* Exercise goal
This exercise asks for a copy of each line in the records below with the word "main" in it.
====
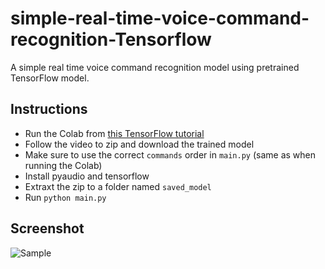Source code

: # simple-real-time-voice-command-recognition-Tensorflow
A simple real time voice command recognition model using pretrained TensorFlow model.

## Instructions

- Run the Colab from [this TensorFlow tutorial](https://www.tensorflow.org/tutorials/audio/simple_audio)
- Follow the video to zip and download the trained model
- Make sure to use the correct `commands` order in `main.py` (same as when running the Colab)
- Install pyaudio and tensorflow
- Extraxt the zip to a folder named `saved_model`
- Run `python main.py`

## Screenshot

![Sample]([demo.png](https://github.com/niyotham/simple-real-time-voice-command-recognition-Tensorflow/blob/main/voice-command-recognition/image/voice.png))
====
* Reply to the exercise
- Make sure to use the correct `commands` order in `main.py` (same as when running the Colab)
- Run `python main.py`
![Sample]([demo.png](https://github.com/niyotham/simple-real-time-voice-command-recognition-Tensorflow/blob/main/voice-command-recognition/image/voice.png))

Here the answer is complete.